L’enjeu, pour Erdogan, c’est de domestiquer l’armée, de la mettre au pas mais surtout d’asseoir l’autorité du pouvoir civil sur l’armée. Ça se fait à travers notamment des grands procès qui impliquent des militaires et ça se fait aussi à travers les nominations de hauts gradés. Au mois de juillet dernier, Erdogan a remplacé un officier qui était considéré comme un opposant.
L’armée aujourd’hui est une institution extrêmement affaiblie et qui s’est affaiblie en très peu d’années. Ça peut paraître étonnant quand on sait à quel point elle nourrissait tous ces fantasmes de possibilités de coups d’État. Finalement, on a l’impression qu’il a suffi de quelques coups bien placés pour démonter cette image de force de l’armée turque. Mais aujourd’hui, Erdogan va encore avoir besoin de cette armée parce qu’il est dans un contexte régional très délicat. La Turquie est aux avant-postes dans une région plongée dans une crise absolument terrible au Moyen-Orient avec comme voisins l’Iran, l’Irak et la Syrie. Avec la Syrie, la situation est extrêmement tendue sur la frontière turque.
De toute façon, l’idée pour Erdogan, ce n’est pas de porter le coup de grâce à l’armée, c’est de s’approprier l’armée. Alors ça passe par le fait de la purger de tous ces éléments anti AKP.
Quand on dit que l’armée était la gardienne de la laïcité, c’était l’image traditionnelle qu’elle avait d’une armée
kémaliste qui s’auto-nettoyait de tous ses éléments islamistes. On ne sait pas très bien où l’armée en est, idéologiquement, mais ce qui est sûr c’est qu’elle est beaucoup moins kémaliste qu’avant parce qu’il y a eu des promotions de hauts gradés beaucoup plus proches du gouvernement. Donc du point de vue idéologique, l’armée se rapproche du gouvernement.

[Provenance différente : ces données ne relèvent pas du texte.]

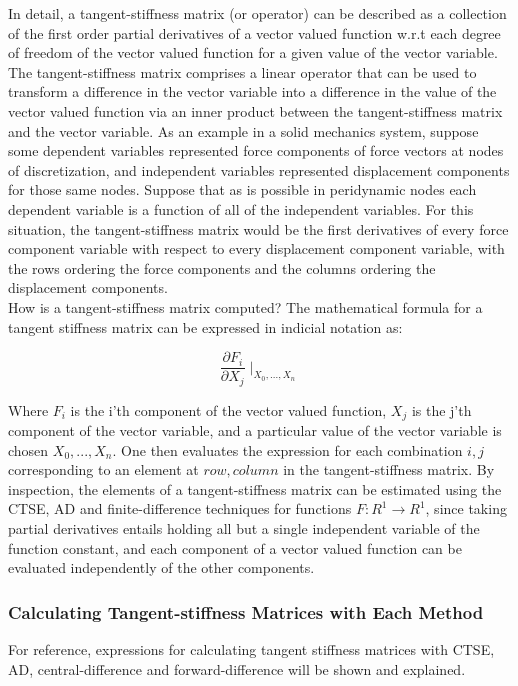 \documentclass[preprint,12pt]{elsarticle}
\begin{document}
In detail, a tangent-stiffness matrix (or operator) can be described as a collection of the first
order partial derivatives of a vector valued function w.r.t each degree of freedom of the vector
valued function for a given value of the vector variable.  The tangent-stiffness matrix comprises a
linear operator that can be used to transform a difference in the vector variable into a difference
in the value of the vector valued function via an inner product between the tangent-stiffness matrix
and the vector variable.  As an example in a solid mechanics system, suppose some dependent
variables represented force components of force vectors at nodes of discretization, and independent
variables represented displacement components for those same nodes. Suppose that as is possible in
peridynamic nodes each dependent variable is a function of all of the independent variables. For
this situation, the tangent-stiffness matrix would be the first derivatives of every force component
variable with respect to every displacement component variable, with the rows ordering the force
components and the columns ordering the displacement components.  \\

How is a tangent-stiffness matrix computed? The mathematical formula for a tangent stiffness matrix
can be expressed in indicial notation as: 

\begin{equation} \frac{\partial F_i}{\partial X_j}\mid_{X_0,...,X_n} \end{equation}

Where $F_i$ is the i'th component of the vector valued function, $X_j$ is the j'th component of the
vector variable, and a particular value of the vector variable is chosen $X_0,...,X_n$. One then
evaluates the expression for each combination $i, j$ corresponding to an element at $row, column$ in
the tangent-stiffness matrix. By inspection, the elements of a tangent-stiffness matrix can be
estimated using the CTSE, AD and finite-difference techniques for functions $F:R^1 \rightarrow R^1$,
since taking partial derivatives entails holding all but a single independent variable of the
function constant, and each component of a vector valued function can be evaluated independently of
the other components. \\

\subsubsection{Calculating Tangent-stiffness Matrices with Each Method}
For reference, expressions for calculating tangent stiffness matrices with CTSE, AD,
central-difference and forward-difference will be shown and explained.
\end{document}
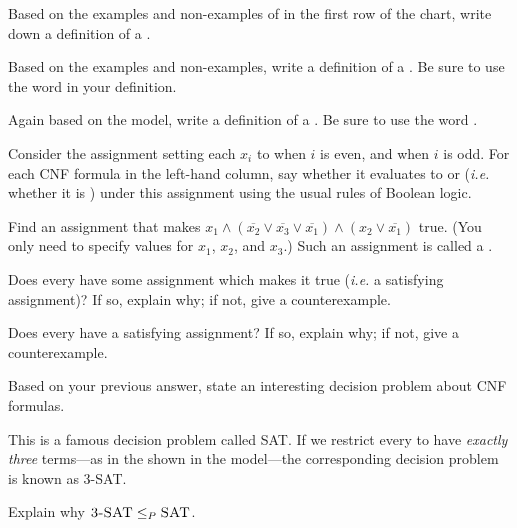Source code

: \documentclass{tufte-handout}
\begin{document}
\begin{questions}
\item Based on the examples and non-examples of  in the first row
  of the chart, write down a definition of a .
\item Based on the examples and non-examples, write a definition of
  a . Be sure to use the word  in your definition.
\item Again based on the model, write a definition of a . Be sure to use the word .
\item Consider the assignment setting each $x_i$ to \True when $i$ is
  even, and \False when $i$ is odd.  For each CNF formula in the
  left-hand column, say whether it evaluates to \True or \False
  (\emph{i.e.}  whether it is ) under this assignment
  using the usual rules of Boolean logic.
\item Find an assignment that makes $x_1 \land (\overline{x_2} \lor
  \overline{x_3} \lor \overline{x_1}) \land (x_2 \lor \overline{x_1})$
  true. (You only need to specify values for $x_1$, $x_2$, and $x_3$.)
  Such an assignment is called a .
\item Does every  have some assignment which makes it
  true (\emph{i.e.} a satisfying assignment)?  If so, explain why; if
  not, give a counterexample.
\item Does every  have a satisfying assignment?  If
  so, explain why; if not, give a counterexample.
\item Based on your previous answer, state an interesting decision
  problem about CNF formulas.
\end{questions}

This is a famous decision problem called \textsc{SAT}.  If we restrict
every  to have \emph{exactly three} terms---as in the
 shown in the model---the corresponding decision
problem is known as \textsc{3-SAT}.

\begin{questions}
\item Explain why $\textsc{3-SAT} \leq_P \textsc{SAT}$.
\end{questions}
\end{document}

C’est donc le gouvernement qui essaye d’avoir la mainmise sur l’armée…
Ce qui est assez logique dans le cadre d’une démocratie aboutie. Le pouvoir militaire doit quand même être soumis au pouvoir politique. De ce point de vue là, la stratégie de l’AKP a très bien fonctionné vis-à-vis des observateurs extérieurs notamment de l’Union européenne pendant très longtemps.